* _ASSIGNMENT_
Restate each record exactly as it was written.

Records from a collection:
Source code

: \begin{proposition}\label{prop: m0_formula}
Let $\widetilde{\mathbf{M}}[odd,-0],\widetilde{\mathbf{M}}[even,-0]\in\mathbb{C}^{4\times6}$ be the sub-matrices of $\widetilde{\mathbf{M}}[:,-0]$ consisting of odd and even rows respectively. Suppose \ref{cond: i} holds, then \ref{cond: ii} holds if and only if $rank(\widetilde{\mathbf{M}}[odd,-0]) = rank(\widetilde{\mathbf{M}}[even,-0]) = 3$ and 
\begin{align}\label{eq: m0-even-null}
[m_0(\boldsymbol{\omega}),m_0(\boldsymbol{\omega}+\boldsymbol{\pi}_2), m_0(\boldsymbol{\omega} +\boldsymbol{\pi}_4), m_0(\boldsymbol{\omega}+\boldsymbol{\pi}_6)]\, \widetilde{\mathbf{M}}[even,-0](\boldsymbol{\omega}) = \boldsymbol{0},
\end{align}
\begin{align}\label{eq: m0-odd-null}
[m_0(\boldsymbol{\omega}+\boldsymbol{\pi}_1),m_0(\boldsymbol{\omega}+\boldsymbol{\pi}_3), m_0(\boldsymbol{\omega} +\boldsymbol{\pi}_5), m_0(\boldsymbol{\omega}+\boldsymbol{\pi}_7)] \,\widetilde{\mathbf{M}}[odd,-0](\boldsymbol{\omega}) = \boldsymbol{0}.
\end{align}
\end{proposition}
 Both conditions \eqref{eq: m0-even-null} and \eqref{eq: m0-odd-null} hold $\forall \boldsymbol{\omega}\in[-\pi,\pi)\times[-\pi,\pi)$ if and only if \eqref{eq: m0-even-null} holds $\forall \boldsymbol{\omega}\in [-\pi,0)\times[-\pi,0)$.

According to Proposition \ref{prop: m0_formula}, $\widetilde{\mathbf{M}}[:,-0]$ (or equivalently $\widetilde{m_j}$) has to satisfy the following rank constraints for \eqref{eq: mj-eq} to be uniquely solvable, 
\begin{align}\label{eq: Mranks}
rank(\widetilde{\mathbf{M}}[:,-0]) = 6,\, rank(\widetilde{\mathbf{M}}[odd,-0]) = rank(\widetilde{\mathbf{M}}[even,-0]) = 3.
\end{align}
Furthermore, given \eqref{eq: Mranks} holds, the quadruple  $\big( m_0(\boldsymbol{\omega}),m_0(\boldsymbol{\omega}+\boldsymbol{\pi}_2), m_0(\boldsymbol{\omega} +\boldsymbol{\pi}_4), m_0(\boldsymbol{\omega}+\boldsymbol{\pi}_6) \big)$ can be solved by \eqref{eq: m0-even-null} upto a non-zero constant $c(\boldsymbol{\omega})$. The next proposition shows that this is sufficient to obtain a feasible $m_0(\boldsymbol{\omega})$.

* _RESPONSE AREA_
Source code

: \begin{proposition}\label{prop: m0_formula}
Let $\widetilde{\mathbf{M}}[odd,-0],\widetilde{\mathbf{M}}[even,-0]\in\mathbb{C}^{4\times6}$ be the sub-matrices of $\widetilde{\mathbf{M}}[:,-0]$ consisting of odd and even rows respectively. Suppose \ref{cond: i} holds, then \ref{cond: ii} holds if and only if $rank(\widetilde{\mathbf{M}}[odd,-0]) = rank(\widetilde{\mathbf{M}}[even,-0]) = 3$ and 
\begin{align}\label{eq: m0-even-null}
[m_0(\boldsymbol{\omega}),m_0(\boldsymbol{\omega}+\boldsymbol{\pi}_2), m_0(\boldsymbol{\omega} +\boldsymbol{\pi}_4), m_0(\boldsymbol{\omega}+\boldsymbol{\pi}_6)]\, \widetilde{\mathbf{M}}[even,-0](\boldsymbol{\omega}) = \boldsymbol{0},
\end{align}
\begin{align}\label{eq: m0-odd-null}
[m_0(\boldsymbol{\omega}+\boldsymbol{\pi}_1),m_0(\boldsymbol{\omega}+\boldsymbol{\pi}_3), m_0(\boldsymbol{\omega} +\boldsymbol{\pi}_5), m_0(\boldsymbol{\omega}+\boldsymbol{\pi}_7)] \,\widetilde{\mathbf{M}}[odd,-0](\boldsymbol{\omega}) = \boldsymbol{0}.
\end{align}
\end{proposition}
 Both conditions \eqref{eq: m0-even-null} and \eqref{eq: m0-odd-null} hold $\forall \boldsymbol{\omega}\in[-\pi,\pi)\times[-\pi,\pi)$ if and only if \eqref{eq: m0-even-null} holds $\forall \boldsymbol{\omega}\in [-\pi,0)\times[-\pi,0)$.

According to Proposition \ref{prop: m0_formula}, $\widetilde{\mathbf{M}}[:,-0]$ (or equivalently $\widetilde{m_j}$) has to satisfy the following rank constraints for \eqref{eq: mj-eq} to be uniquely solvable, 
\begin{align}\label{eq: Mranks}
rank(\widetilde{\mathbf{M}}[:,-0]) = 6,\, rank(\widetilde{\mathbf{M}}[odd,-0]) = rank(\widetilde{\mathbf{M}}[even,-0]) = 3.
\end{align}
Furthermore, given \eqref{eq: Mranks} holds, the quadruple  $\big( m_0(\boldsymbol{\omega}),m_0(\boldsymbol{\omega}+\boldsymbol{\pi}_2), m_0(\boldsymbol{\omega} +\boldsymbol{\pi}_4), m_0(\boldsymbol{\omega}+\boldsymbol{\pi}_6) \big)$ can be solved by \eqref{eq: m0-even-null} upto a non-zero constant $c(\boldsymbol{\omega})$. The next proposition shows that this is sufficient to obtain a feasible $m_0(\boldsymbol{\omega})$.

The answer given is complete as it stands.